Aubyn Hill
AS MUCH AS MANAGERS, employees and shareholders fear the thought of their beloved and salary- and dividend-providing company going under, the sad fact is that big companies (and small ones too) do die. In Jamaica, companies that were household names such as Nathan's and Times Store no longer exist; and in the 1990s banks such as Century National, Eagle Commercial and Workers Savings & Loans, among others, "kicked the bucket". Most recently, Dyoll Insurance all but died.

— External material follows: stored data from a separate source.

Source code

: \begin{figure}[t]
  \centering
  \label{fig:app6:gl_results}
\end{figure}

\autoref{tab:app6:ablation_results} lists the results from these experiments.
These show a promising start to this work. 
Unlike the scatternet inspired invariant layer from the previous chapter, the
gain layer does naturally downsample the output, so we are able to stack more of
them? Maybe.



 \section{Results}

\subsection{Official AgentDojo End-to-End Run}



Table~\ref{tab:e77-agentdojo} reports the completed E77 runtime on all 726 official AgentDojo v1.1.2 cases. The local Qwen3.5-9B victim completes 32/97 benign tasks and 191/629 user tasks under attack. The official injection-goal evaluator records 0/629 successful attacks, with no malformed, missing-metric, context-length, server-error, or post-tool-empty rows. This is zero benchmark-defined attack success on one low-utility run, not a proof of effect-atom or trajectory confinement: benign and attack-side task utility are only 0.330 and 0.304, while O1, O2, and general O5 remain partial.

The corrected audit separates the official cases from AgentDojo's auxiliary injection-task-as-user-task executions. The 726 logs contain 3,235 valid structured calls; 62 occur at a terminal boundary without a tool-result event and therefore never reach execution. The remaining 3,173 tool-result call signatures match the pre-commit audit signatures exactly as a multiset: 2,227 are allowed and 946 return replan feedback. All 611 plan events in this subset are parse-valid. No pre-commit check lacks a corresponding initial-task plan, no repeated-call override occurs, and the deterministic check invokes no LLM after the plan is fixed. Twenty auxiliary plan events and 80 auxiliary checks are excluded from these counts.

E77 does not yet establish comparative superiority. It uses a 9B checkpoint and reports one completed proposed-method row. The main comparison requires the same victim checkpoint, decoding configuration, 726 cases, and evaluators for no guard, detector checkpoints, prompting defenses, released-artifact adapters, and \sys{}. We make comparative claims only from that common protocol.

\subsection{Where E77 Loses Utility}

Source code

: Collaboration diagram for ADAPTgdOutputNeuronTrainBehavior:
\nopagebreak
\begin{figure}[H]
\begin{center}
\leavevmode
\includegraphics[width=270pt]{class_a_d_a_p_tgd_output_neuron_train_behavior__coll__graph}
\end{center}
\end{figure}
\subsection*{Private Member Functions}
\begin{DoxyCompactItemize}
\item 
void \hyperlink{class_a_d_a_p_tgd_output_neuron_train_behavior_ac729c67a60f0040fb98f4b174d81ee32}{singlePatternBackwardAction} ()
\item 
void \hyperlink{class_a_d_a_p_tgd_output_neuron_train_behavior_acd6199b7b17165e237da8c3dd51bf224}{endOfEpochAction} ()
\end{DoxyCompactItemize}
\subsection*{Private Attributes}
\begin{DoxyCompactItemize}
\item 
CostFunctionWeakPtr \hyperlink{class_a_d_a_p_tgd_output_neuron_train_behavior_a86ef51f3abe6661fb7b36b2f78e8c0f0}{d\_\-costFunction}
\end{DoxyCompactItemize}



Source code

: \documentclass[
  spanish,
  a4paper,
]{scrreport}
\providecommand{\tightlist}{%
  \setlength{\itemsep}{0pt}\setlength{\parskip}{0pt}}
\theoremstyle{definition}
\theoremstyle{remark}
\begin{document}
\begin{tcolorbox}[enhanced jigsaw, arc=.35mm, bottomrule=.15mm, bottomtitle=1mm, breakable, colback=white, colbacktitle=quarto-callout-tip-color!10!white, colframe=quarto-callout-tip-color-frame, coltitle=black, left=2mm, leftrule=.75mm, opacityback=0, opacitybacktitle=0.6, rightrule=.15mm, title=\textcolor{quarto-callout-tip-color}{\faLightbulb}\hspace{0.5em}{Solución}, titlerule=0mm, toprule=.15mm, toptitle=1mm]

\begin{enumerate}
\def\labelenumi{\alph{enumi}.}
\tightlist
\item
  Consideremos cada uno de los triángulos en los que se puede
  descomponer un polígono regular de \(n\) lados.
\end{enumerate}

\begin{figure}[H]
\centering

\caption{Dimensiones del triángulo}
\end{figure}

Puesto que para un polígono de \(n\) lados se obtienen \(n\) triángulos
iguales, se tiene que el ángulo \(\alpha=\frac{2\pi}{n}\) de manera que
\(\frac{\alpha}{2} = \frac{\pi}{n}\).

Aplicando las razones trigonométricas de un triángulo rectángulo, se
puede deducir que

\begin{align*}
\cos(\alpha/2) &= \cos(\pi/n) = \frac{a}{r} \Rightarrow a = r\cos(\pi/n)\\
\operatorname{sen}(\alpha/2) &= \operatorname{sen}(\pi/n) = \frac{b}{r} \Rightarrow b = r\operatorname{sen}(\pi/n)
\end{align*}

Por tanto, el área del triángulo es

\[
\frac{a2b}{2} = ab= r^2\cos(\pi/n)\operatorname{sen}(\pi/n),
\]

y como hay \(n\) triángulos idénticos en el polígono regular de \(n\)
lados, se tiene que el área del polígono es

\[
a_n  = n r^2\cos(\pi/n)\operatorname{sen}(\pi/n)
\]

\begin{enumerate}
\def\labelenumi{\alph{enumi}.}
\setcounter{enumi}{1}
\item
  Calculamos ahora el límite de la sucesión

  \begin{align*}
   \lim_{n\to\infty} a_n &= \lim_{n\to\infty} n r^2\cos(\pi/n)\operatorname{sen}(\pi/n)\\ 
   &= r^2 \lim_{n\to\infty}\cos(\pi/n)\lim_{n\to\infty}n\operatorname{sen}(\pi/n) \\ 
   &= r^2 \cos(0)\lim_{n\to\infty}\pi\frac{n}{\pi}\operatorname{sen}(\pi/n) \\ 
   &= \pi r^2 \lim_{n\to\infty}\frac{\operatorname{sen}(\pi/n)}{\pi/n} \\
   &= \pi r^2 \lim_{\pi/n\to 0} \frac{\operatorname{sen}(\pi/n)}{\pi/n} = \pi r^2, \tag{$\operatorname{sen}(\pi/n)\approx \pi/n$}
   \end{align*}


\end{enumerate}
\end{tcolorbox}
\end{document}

The hard truth is that many big companies, all around the world die on a regular basis. Switzerland, in the minds of most business, political and social leaders around the world, epitomises financial strength, economic prudence and political wisdom had an airline that used the venerable red cross as its insignia that became a world-wide recognised icon. On October 2 2001 dozens of Swissair aircraft stood grounded at Zurich Unique Airport. The simple truth was that their aircraft could not take off because of a desperate lack of cash flow. The airline had so little money that it was not able to pay for jet fuel. I must remind you that we are talking about an airline that flew the flag and the pride of the people of one of the richest countries in the world, Switzerland. We are not talking about a young airline in a developing country. We are talking about Swissair which for 70 years carried Switzerland's brand of goodwill - but the company disappeared in a matter of hours. Many persons were aware that Swissair was ill, maybe even very ill, but no one ever thought it could reach this level of gross humiliation.
COMPANY DEATH IN AMERICA
The American company graveyard is full of large companies which "couldn't die" or "shouldn't die". Pan American Airlines - the original world airline is dead. So is Eastern, which in its last days was run by a famous former astronaut; National Airlines is no more and a slew of banks - far too numerous to remember or name can also be found in America's company graveyard.

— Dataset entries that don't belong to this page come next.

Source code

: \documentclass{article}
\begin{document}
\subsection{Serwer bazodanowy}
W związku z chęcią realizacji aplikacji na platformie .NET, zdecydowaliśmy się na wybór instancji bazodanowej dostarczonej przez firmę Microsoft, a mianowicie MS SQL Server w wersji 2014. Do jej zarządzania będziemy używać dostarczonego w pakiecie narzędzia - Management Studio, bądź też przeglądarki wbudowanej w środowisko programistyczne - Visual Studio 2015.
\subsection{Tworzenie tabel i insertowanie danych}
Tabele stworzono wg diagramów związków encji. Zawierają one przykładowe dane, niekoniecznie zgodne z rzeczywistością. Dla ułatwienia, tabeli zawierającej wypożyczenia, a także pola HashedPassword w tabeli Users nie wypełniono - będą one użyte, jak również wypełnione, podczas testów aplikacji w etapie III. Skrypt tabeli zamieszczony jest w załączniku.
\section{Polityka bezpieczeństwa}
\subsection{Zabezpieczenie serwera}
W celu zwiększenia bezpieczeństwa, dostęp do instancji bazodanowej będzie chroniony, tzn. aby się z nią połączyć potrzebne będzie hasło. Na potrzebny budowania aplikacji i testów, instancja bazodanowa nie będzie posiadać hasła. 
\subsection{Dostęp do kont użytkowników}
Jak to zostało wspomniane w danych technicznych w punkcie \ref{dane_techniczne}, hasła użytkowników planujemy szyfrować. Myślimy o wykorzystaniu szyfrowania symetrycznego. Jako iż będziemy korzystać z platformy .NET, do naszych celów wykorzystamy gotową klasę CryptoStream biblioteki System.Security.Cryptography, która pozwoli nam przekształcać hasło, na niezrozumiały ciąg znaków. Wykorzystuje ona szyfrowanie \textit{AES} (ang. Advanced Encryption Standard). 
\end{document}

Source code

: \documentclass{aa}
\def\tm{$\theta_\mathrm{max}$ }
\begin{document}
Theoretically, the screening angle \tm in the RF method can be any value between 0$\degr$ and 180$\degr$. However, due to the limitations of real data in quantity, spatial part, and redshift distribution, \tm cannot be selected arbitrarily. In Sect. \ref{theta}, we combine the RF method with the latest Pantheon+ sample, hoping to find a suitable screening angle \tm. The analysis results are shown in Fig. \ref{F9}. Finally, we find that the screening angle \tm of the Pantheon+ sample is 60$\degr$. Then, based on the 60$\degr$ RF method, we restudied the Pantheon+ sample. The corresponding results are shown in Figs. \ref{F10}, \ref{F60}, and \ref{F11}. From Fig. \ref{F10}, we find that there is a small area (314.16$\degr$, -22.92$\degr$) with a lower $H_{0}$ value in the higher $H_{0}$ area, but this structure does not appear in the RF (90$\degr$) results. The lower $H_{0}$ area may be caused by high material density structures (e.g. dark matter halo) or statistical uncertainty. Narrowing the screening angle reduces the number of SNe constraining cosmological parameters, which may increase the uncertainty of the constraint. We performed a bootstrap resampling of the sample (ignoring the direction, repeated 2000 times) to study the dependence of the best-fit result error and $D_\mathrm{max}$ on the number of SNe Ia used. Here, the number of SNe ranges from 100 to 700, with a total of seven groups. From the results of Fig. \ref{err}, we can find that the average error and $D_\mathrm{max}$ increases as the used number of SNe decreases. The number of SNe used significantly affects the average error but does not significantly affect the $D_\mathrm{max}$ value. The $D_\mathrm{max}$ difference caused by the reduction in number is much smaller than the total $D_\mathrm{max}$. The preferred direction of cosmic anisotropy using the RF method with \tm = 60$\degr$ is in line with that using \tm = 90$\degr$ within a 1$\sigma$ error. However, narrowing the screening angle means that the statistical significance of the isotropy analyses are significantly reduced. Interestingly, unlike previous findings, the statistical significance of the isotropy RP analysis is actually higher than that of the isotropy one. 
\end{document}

These days the unthinkable is being thought of in America and the whispers are becoming frequent and loud. Indeed the issue has moved from being whispered about to being openly discussed and it is frightful to many in America and around the world. The talk is that one of the most powerful companies that reaches and touches hundreds of countries around the world - General Motors - is facing the possibility of going bankrupt. According to FORTUNE magazine "in recent months both Moody's and Standard and Poor's have made increasingly grim statements, bald in their talk of bankruptcy and laden with doubts that GM can turn around its reeling North American auto operations, now reduced to an embarrassing market share of 26 per cent."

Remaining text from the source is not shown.